わたくしは、貴女様がアスペン伯爵家にて、献身的に忍耐を持って尽くしていらっしゃることを存じております。派手なタイプとは異なりますが、真面目で慎ましい方ですわ」
「⋯⋯ありがとうございます?」
あら? ちょっと腑に落ちないような反応です。
「アスペン伯爵家に仕えていらっしゃいますよね?」
「⋯⋯はい、似たようなものかと」
ところが、その令嬢と正面から間近で目を合わせましたら、わたくし、別のことが気になってしまったのです。

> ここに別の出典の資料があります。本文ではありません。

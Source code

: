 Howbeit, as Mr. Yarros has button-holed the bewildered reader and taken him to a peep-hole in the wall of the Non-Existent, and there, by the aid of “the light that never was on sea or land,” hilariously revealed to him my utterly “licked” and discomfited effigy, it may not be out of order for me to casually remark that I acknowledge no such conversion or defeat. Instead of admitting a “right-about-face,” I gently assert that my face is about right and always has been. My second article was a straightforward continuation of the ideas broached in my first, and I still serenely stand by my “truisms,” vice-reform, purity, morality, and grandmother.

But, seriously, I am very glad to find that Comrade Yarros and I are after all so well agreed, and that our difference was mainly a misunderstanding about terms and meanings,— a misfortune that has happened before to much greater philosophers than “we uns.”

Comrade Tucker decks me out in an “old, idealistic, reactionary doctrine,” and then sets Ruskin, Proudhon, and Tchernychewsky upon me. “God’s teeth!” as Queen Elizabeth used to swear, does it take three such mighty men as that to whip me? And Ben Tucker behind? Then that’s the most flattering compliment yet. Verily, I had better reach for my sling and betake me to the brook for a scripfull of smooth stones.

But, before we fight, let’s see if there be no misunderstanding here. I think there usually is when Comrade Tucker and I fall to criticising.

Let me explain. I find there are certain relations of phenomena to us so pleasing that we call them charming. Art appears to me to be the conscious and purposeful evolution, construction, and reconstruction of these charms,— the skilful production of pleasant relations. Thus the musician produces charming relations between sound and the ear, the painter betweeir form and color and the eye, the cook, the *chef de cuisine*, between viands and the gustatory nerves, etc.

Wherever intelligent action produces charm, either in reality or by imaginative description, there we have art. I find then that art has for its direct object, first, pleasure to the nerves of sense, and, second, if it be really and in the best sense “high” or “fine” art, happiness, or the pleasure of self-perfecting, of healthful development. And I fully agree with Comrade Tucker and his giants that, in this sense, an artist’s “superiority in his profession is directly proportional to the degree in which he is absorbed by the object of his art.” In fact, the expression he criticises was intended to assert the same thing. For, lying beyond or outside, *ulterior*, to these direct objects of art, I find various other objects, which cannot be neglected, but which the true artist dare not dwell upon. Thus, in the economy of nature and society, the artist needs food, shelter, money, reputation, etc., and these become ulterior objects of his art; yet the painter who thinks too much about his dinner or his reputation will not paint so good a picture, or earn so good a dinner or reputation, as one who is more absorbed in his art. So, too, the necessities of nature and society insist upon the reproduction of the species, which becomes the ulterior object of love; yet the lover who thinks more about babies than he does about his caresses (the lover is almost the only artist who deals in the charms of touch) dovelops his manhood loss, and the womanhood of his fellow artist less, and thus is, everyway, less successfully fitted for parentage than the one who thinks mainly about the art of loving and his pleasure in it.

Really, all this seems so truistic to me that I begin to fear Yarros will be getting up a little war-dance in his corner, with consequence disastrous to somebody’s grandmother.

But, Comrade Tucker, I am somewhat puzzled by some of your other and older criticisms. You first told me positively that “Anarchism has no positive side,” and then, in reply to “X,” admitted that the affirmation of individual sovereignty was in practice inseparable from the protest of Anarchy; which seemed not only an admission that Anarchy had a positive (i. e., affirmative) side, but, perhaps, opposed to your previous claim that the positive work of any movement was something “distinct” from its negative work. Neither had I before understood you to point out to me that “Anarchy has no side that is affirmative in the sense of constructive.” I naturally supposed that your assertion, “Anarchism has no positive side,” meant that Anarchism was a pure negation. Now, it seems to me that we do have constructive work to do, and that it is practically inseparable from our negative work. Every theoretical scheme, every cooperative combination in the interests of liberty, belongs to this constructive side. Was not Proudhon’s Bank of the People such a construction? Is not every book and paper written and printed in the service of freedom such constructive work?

「まあ、目の下のクマが酷いですわ。寝不足では? 昨夜は何時に就寝しましたの?」
「え、ええと、⋯⋯3時くらいでしょうか」
「3時! なんてこと! 起床は?」
「あ、5時です⋯⋯」
「なんですって⁉︎ たった2時間? ありえませんわ!」
「あ、でも、いつもそうですから⋯⋯」
「い、いつも?! なぜそのような時間に? そんなにお仕事があるのですか?」
「ええ、お嬢様と奥様から、いろいろと申し付けられますので⋯⋯」
「まあ! アスペン伯爵家はブラックなのですか⁉︎ それに、その腕の細さ! お食事はちゃんとなさってますの?」
「⋯⋯」
「朝は何を召し上がりましたの?」
「⋯⋯いえ、なにも⋯⋯」
「まあ! それでは、力は出ませんわ! では、昨夜は?」
「⋯⋯⋯⋯スープです」
アスペン伯爵家、大変なブラックで間違いないようです。これは彼女が演劇をする以前に、なんとかしないといけない案件でしょう。でも、どうしたら⋯⋯。
「あの、私、そろそろ失礼いたします」
居心地を悪くさせてしまったのでしょうか。御令嬢は一礼すると、お引き止めする間もなくその場を去ってしまわれました。

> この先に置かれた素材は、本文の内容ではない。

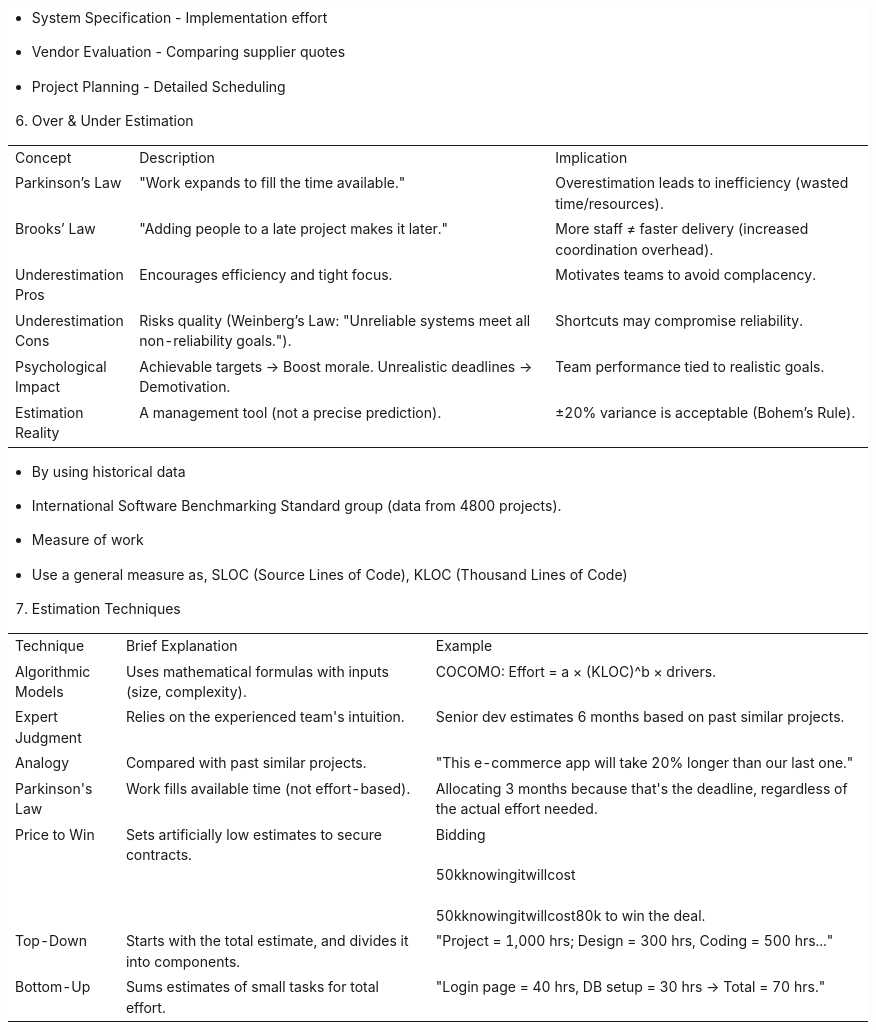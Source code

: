 - System Specification - Implementation effort
    
- Vendor Evaluation - Comparing supplier quotes
    
- Project Planning - Detailed Scheduling
    

  

6. Over & Under Estimation
    

|   |   |   |
|---|---|---|
|Concept|Description|Implication|
|Parkinson’s Law|"Work expands to fill the time available."|Overestimation leads to inefficiency (wasted time/resources).|
|Brooks’ Law|"Adding people to a late project makes it later."|More staff ≠ faster delivery (increased coordination overhead).|
|Underestimation Pros|Encourages efficiency and tight focus.|Motivates teams to avoid complacency.|
|Underestimation Cons|Risks quality (Weinberg’s Law: "Unreliable systems meet all non-reliability goals.").|Shortcuts may compromise reliability.|
|Psychological Impact|Achievable targets → Boost morale. Unrealistic deadlines → Demotivation.|Team performance tied to realistic goals.|
|Estimation Reality|A management tool (not a precise prediction).|±20% variance is acceptable (Bohem’s Rule).|

  

- By using historical data
    

- International Software Benchmarking Standard group (data from 4800 projects).
    

  

- Measure of work
    

- Use a general measure as, SLOC (Source Lines of Code), KLOC (Thousand Lines of Code)
    

  

7. Estimation Techniques 
    

|   |   |   |
|---|---|---|
|Technique|Brief Explanation|Example|
|Algorithmic Models|Uses mathematical formulas with inputs (size, complexity).|COCOMO: Effort = a × (KLOC)^b × drivers.|
|Expert Judgment|Relies on the experienced team's intuition.|Senior dev estimates 6 months based on past similar projects.|
|Analogy|Compared with past similar projects.|"This e-commerce app will take 20% longer than our last one."|
|Parkinson's Law|Work fills available time (not effort-based).|Allocating 3 months because that's the deadline, regardless of the actual effort needed.|
|Price to Win|Sets artificially low estimates to secure contracts.|Bidding <br><br>50kknowingitwillcost<br><br>50kknowingitwillcost80k to win the deal.|
|Top-Down|Starts with the total estimate, and divides it into components.|"Project = 1,000 hrs; Design = 300 hrs, Coding = 500 hrs..."|
|Bottom-Up|Sums estimates of small tasks for total effort.|"Login page = 40 hrs, DB setup = 30 hrs → Total = 70 hrs."|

「どういうことだ?」「睡眠も食事も?」「お嬢様と奥様って⋯⋯?」「あの不健康な様子は⋯⋯」「確かに辻褄が合う」「誰があんな噂を?」
ギャラリーの方々が一斉に囁き始めましたが、さざめくように声が重なり、わたくしにはよく聞き取れませんでした。
「サ、サンドラが嘘を⋯⋯? そんな⋯⋯、まさか⋯⋯。⋯⋯わ、私は⋯⋯」
そうこうしておりましたら、クロード(仮)様が、青い顔をして立ち去ろうとなさいました。
「お待ちくださいませ! もうひとつ」
わたくしは気を取り直し、本来の使命に立ち返りました。先ほどの令嬢のことも大変気になりますが、今はこの機会に、気づいたことをすべてお伝えしておく必要がございます。より素晴らしい演劇のため。わたくしの中に、再び使命感が燃え上がりました。

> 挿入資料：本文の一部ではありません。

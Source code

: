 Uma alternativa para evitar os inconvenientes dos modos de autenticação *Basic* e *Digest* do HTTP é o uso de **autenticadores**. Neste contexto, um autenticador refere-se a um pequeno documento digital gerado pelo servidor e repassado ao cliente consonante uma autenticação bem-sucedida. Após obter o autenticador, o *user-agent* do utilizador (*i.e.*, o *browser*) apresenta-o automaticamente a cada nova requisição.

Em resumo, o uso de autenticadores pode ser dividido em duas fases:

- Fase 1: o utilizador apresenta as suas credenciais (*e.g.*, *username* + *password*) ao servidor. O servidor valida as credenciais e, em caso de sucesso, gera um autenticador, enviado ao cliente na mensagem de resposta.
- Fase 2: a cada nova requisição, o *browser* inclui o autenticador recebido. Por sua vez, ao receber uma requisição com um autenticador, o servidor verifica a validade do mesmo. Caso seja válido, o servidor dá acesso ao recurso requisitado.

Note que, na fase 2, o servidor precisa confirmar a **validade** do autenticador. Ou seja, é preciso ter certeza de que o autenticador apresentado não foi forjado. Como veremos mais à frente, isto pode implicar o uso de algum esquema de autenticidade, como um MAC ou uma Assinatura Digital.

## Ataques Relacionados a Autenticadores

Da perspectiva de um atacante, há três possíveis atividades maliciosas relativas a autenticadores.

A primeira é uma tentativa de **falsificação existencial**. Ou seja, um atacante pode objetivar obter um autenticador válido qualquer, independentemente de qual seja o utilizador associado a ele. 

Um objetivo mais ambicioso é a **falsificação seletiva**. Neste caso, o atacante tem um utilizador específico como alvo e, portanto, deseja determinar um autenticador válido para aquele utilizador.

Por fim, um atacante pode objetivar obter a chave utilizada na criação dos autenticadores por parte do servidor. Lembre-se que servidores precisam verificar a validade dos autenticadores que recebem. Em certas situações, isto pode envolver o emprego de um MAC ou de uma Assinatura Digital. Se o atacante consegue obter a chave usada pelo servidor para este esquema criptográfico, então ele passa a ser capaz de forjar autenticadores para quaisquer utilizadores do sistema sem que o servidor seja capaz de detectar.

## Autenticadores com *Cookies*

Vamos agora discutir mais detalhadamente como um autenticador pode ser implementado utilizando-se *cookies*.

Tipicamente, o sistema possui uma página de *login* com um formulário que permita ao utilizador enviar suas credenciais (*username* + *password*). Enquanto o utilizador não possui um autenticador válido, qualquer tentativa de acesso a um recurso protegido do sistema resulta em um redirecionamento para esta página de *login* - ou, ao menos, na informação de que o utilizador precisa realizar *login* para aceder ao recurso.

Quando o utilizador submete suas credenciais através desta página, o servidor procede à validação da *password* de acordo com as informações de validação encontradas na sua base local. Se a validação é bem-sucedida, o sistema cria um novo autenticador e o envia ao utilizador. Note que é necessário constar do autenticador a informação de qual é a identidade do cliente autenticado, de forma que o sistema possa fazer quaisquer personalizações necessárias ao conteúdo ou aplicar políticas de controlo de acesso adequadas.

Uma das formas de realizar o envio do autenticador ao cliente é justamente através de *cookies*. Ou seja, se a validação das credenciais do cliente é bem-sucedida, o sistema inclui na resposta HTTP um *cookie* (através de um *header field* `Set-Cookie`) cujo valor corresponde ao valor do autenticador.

「セリフにも、少々修正が必要かと。クロード(仮)様は、最初に『聞きたいことがある』と呼び止めたのに、その後は『すべて知っている』とか『言い訳は見苦しい』などの言葉が続きました。そのセリフでは相手の言葉を聞く態度には到底見えません」
「うぉっ?」
「先日の池のほとりのシーンでは、優しく愛に満ちたキャラクターでした。それはまさに、サンドラ(仮)様を守るヒーロー。それなのに、このシーンのセリフでは、まるで短慮で傲慢な魅力のないキャラクターに映ってしまいます」
「ぐっ、ううっ⋯⋯」
「このまま舞台にしてしまいますと、あちらではいい顔をし、こちらでは陰険で傍若無人に振る舞うという、二面性のある嫌な男性だと観客に思われる可能性が高いでしょう」
「ふあっ⁉︎」
「差し出がましいとは存じますが、ぜひセリフにもご一考いただけますと嬉しいです!」
「うっ、ううっ、うーーーーっ!」
クロード(仮)様は、ひどい顔色で走り去ってしまわれました。
燃える使命感のせいで、言葉が過ぎてしまったのでしょうか。確かに、批評家の言葉で落ち込む役者の方も多いと聞きます。わたくしとしては、とても大切なことを申し上げたつもりなのですが⋯⋯。わたくしの助言を演劇に生かしていただけることを切に願うばかりです。
少なからず「やり切った感」の高揚を感じつつ振り返りますと、サルーシャ様とリリアン様が、お二人揃ってテーブルに突っ伏して肩を震わせていらっしゃいました。
あらまあ、この情景はデジャブ? 今回はリリアン様が増えていますが。一体お二人ともどうされたのでしょう。